◆ **TO DO**: For the word "that", search the records and show each line in which it occurs.

Data items:
****
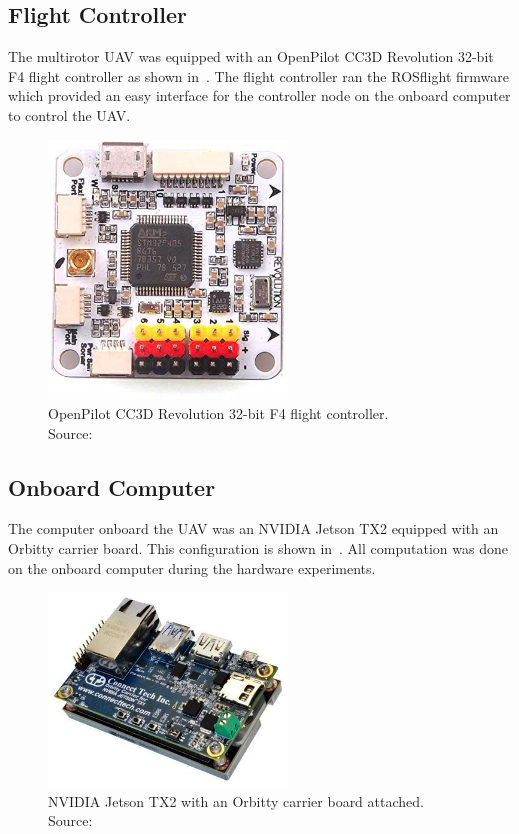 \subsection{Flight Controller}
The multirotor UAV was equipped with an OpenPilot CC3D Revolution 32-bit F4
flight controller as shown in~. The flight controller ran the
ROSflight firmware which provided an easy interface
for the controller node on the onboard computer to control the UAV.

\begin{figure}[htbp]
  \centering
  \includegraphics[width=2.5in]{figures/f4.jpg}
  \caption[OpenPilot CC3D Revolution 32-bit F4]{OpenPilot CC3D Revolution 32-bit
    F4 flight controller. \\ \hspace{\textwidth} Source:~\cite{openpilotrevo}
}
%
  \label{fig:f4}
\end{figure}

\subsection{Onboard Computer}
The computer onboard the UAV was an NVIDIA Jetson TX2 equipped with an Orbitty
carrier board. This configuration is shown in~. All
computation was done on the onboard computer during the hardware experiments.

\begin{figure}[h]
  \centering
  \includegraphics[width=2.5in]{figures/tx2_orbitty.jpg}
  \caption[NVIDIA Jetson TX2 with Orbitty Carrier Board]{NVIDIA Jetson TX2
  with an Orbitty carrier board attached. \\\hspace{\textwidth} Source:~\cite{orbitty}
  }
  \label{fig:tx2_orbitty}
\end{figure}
****
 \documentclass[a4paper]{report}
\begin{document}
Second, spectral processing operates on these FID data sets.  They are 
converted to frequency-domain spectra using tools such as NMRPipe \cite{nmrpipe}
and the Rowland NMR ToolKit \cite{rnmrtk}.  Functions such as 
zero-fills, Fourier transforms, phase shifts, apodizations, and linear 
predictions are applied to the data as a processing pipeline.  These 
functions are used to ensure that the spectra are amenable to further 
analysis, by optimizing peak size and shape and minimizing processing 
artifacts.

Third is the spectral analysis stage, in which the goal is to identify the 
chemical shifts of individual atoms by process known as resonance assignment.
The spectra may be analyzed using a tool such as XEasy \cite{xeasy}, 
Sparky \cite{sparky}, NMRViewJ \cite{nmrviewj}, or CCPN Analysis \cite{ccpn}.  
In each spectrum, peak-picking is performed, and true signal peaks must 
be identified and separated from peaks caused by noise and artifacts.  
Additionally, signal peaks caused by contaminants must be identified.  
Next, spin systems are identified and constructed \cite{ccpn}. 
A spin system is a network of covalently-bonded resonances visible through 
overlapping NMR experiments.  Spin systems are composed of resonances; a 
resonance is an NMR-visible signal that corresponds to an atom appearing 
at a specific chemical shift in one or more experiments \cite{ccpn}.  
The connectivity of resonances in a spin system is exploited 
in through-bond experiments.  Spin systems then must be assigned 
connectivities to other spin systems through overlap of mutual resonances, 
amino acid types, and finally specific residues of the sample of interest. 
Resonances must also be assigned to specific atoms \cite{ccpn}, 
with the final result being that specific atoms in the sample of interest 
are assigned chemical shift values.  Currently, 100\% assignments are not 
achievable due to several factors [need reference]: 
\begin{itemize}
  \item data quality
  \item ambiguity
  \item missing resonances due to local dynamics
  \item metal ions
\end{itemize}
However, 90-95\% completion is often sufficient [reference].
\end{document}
****
◆ **ANSWER TO THIS PROBLEM**:
functions are used to ensure that the spectra are amenable to further 
resonance is an NMR-visible signal that corresponds to an atom appearing 
with the final result being that specific atoms in the sample of interest 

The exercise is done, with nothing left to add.